[sheepdog] [PATCH] make recovery not to retry when recover_object_from_replica() fail

Mon May 28 11:22:52 CEST 2012

From: levin li <xingke.lwp at taobao.com>

Since we make sheep to wait to retry when epoch is inconsistent,
recover_object_from_replica() will never get a response with
SD_RES_NEW_NODE_VER, because the peer node will retry the request
itself locally until epoch gets consistent.

If epoch of request sender is old than the receiver, it would get
SD_RES_OLD_NODE_VER, in this case, it means the epoch it's to increment
and soon a new recovery work would replace the current one, we should
not waste time recovering for the out-of-date recovery work, what we
should do is to make the current recovery work cease to wait for replacement.

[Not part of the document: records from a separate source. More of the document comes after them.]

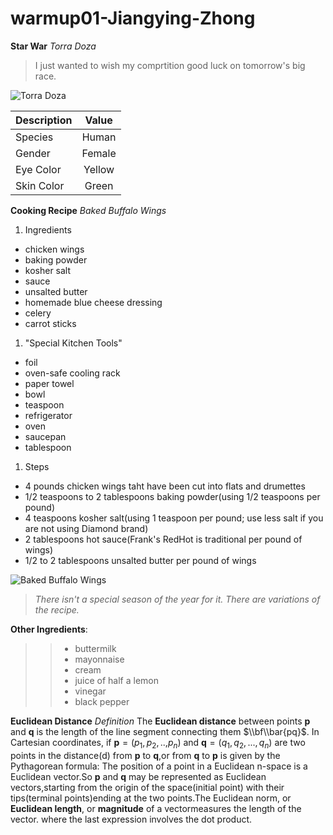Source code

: warmup01-Jiangying-Zhong
================

**Star War**
*Torra Doza*

> I just wanted to wish my comprtition good luck on tomorrow's big race.

![Torra Doza](https://vignette.wikia.nocookie.net/starwars/images/1/1c/SWResistance-TorraDoza.jpg/revision/latest?cb=20180914205610)

| Description |  Value |
|-------------|:------:|
| Species     |  Human |
| Gender      | Female |
| Eye Color   | Yellow |
| Skin Color  |  Green |

**Cooking Recipe**
*Baked Buffalo Wings*

1.  Ingredients

-   chicken wings
-   baking powder
-   kosher salt
-   sauce
-   unsalted butter
-   homemade blue cheese dressing
-   celery
-   carrot sticks

1.  "Special Kitchen Tools"

-   foil
-   oven-safe cooling rack
-   paper towel
-   bowl
-   teaspoon
-   refrigerator
-   oven
-   saucepan
-   tablespoon

1.  Steps

-   4 pounds chicken wings taht have been cut into flats and drumettes
-   1/2 teaspoons to 2 tablespoons baking powder(using 1/2 teaspoons per pound)
-   4 teaspoons kosher salt(using 1 teaspoon per pound; use less salt if you are not using Diamond brand)
-   2 tablespoons hot sauce(Frank's RedHot is traditional per pound of wings)
-   1/2 to 2 tablespoons unsalted butter per pound of wings

![Baked Buffalo Wings](https://smittenkitchendotcom.files.wordpress.com/2019/01/oven-baked-buffalo-wings.jpg?w=1024)

> *There isn't a special season of the year for it.*
> *There are variations of the recipe.*

**Other Ingredients**:

> > -   buttermilk
> > -   mayonnaise
> > -   cream
> > -   juice of half a lemon
> > -   vinegar
> > -   black pepper

**Euclidean Distance**
*Definition*
The **Euclidean distance** between points **p** and **q** is the length of the line segment connecting them $\\bf\\bar{pq}$. In Cartesian coordinates, if **p** = (*p*<sub>1</sub>, *p*<sub>2</sub>, ..,*p*<sub>*n*</sub>) and **q** = (*q*<sub>1</sub>, *q*<sub>2</sub>, ..., *q*<sub>*n*</sub>) are two points in the distance(d) from **p** to **q**,or from **q** to **p** is given by the Pythagorean formula:
The position of a point in a Euclidean n-space is a Euclidean vector.So **p** and **q** may be represented as Euclidean vectors,starting from the origin of the space(initial point) with their tips(terminal points)ending at the two points.The Euclidean norm, or **Euclidean length**, or **magnitude** of a vectormeasures the length of the vector.
where the last expression involves the dot product.
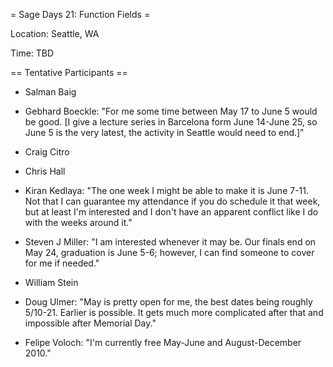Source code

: = Sage Days 21: Function Fields =

Location: Seattle, WA

Time: TBD

== Tentative Participants ==

 * Salman Baig

 * Gebhard Boeckle: "For me some time between May 17 to June 5 would be good. [I give a lecture series in Barcelona form June 14-June 25, so June 5 is the very latest, the activity in Seattle would need to end.]"

 * Craig Citro

 * Chris Hall

 * Kiran Kedlaya: "The one week I might be able to make it is June 7-11. Not that I can guarantee my attendance if you do schedule it that week, but at least I'm interested and I don't have an apparent conflict like I do with the weeks around it."

 * Steven J Miller: "I am interested whenever it may be. Our finals end on May 24, graduation is June 5-6; however, I can find someone to cover for me if needed."

 * William Stein

 * Doug Ulmer: "May is pretty open for me, the best dates being roughly 5/10-21.  Earlier is possible.  It gets much more complicated after that and impossible after Memorial Day."

 * Felipe Voloch: "I'm currently free May-June and August-December 2010."
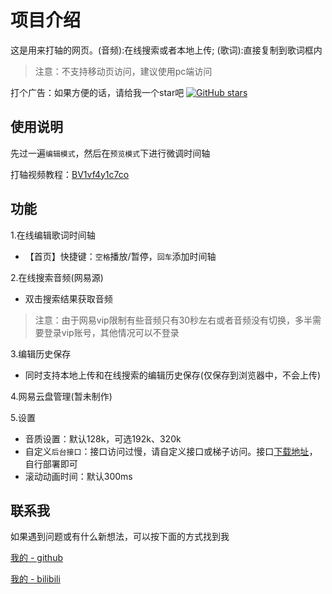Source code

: # 项目介绍

这是用来打轴的网页。(音频):在线搜索或者本地上传; (歌词):直接复制到歌词框内

> 注意：不支持移动页访问，建议使用pc端访问

打个广告：如果方便的话，请给我一个star吧 [![GitHub stars](https://img.shields.io/github/stars/chenmijiang/cplay.svg?style=plastic&label=Stars)](https://github.com/chenmijiang/cplay)

## 使用说明

先过一遍`编辑模式`，然后在`预览模式`下进行微调时间轴

打轴视频教程：[BV1vf4y1c7co](https://www.bilibili.com/video/BV1vf4y1c7co)

## 功能

1.在线编辑歌词时间轴

- 【首页】快捷键：`空格`播放/暂停，`回车`添加时间轴

2.在线搜索音频(网易源)

- 双击搜索结果获取音频

> 注意：由于网易vip限制有些音频只有30秒左右或者音频没有切换，多半需要登录vip账号，其他情况可以不登录

3.编辑历史保存

- 同时支持本地上传和在线搜索的编辑历史保存(仅保存到浏览器中，不会上传)

4.网易云盘管理(暂未制作)

5.设置

- 音质设置：默认128k，可选192k、320k
- 自定义`后台接口`：接口访问过慢，请自定义接口或梯子访问。接口[下载地址](https://github.com/Binaryify/NeteaseCloudMusicApi)，自行部署即可
- 滚动动画时间：默认300ms

## 联系我

如果遇到问题或有什么新想法，可以按下面的方式找到我

[我的 - github](https://github.com/chenmijiang)

[我的 - bilibili](https://space.bilibili.com/442642038)
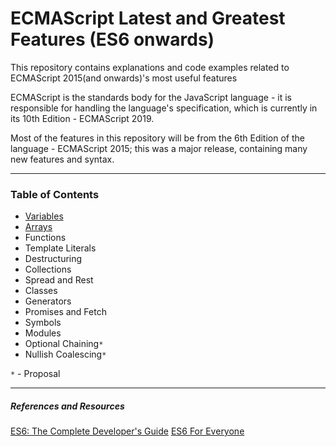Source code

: # ECMAScript Latest and Greatest Features (ES6 onwards)

This repository contains explanations and code examples related to ECMAScript 2015(and onwards)'s most useful features

ECMAScript is the standards body for the JavaScript language - it is responsible for handling the language's specification, which is currently in its 10th Edition - ECMAScript 2019.

Most of the features in this repository will be from the 6th Edition of the language - ECMAScript 2015; this was a major release, containing many new features and syntax.

---

### Table of Contents 

- [Variables](src/variables)
- [Arrays](src/arrays)
- Functions
- Template Literals
- Destructuring
- Collections
- Spread and Rest
- Classes
- Generators
- Promises and Fetch
- Symbols
- Modules
- Optional Chaining`*`
- Nullish Coalescing`*`

`*` - Proposal

---

##### References and Resources

[ES6: The Complete Developer's Guide](https://www.udemy.com/javascript-es6-tutorial/)
[ES6 For Everyone](https://es6.io/)
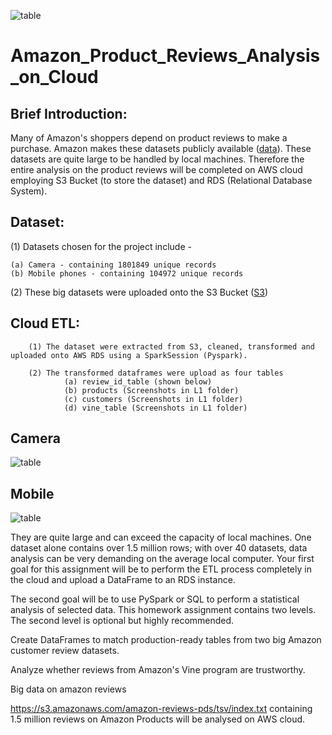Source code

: ![table](https://github.com/fbrowther/Amazon_Product_Reviews_Analysis_on_Cloud/blob/main/Images%20for%20ReadMe/AmazonVine.jpeg)

# Amazon_Product_Reviews_Analysis_on_Cloud

## Brief Introduction: 

Many of Amazon's shoppers depend on product reviews to make a purchase. Amazon makes these datasets publicly available ([data](https://s3.amazonaws.com/amazon-reviews-pds/tsv/index.txt)). These datasets are quite large to be handled by local machines. Therefore the entire analysis on the product reviews will be completed on AWS cloud employing S3 Bucket (to store the dataset) and RDS (Relational Database System). 

## Dataset: 
(1) Datasets chosen for the project include -

    (a) Camera - containing 1801849 unique records
    (b) Mobile phones - containing 104972 unique records  
    
(2) These big datasets were uploaded onto the S3 Bucket ([S3](https://github.com/fbrowther/Amazon_Product_Reviews_Analysis_on_Cloud/blob/main/Images%20for%20ReadMe/S3%20Bucket.jpg))

## Cloud ETL:

        (1) The dataset were extracted from S3, cleaned, transformed and uploaded onto AWS RDS using a SparkSession (Pyspark). 
        
        (2) The transformed dataframes were upload as four tables 
                (a) review_id_table (shown below)
                (b) products (Screenshots in L1 folder)
                (c) customers (Screenshots in L1 folder)
                (d) vine_table (Screenshots in L1 folder)

## Camera
![table](https://github.com/fbrowther/Amazon_Product_Reviews_Analysis_on_Cloud/blob/main/Level%201/Camera_Postgres_data_table_Images/Review_id_Table_Camera.png)    


## Mobile 
![table](https://github.com/fbrowther/Amazon_Product_Reviews_Analysis_on_Cloud/blob/main/Level%201/Mobile_Postgres_data_table_images/Review_id_Table_Mobile.png)



They are quite large and can exceed the capacity of local machines. One dataset alone contains over 1.5 million rows; with over 40 datasets, data analysis can be very demanding on the average local computer. Your first goal for this assignment will be to perform the ETL process completely in the cloud and upload a DataFrame to an RDS instance. 

The second goal will be to use PySpark or SQL to perform a statistical analysis of selected data.
This homework assignment contains two levels. The second level is optional but highly recommended.


Create DataFrames to match production-ready tables from two big Amazon customer review datasets.


Analyze whether reviews from Amazon's Vine program are trustworthy.





Big data on amazon reviews 

https://s3.amazonaws.com/amazon-reviews-pds/tsv/index.txt
containing 1.5 million reviews on Amazon Products will be analysed on AWS cloud.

As for SD_RES_NETWORK_ERROR, currently, recover_object_from_replica() will
get SD_RES_NEWWORK_ERROR only if there's an EIO when reading the object,
in this case we should not make recovery retry, because next time it may
get an EIO either and so that make the recovery work hang there retrying
constantly, we should make it retry another copies or in another epoch.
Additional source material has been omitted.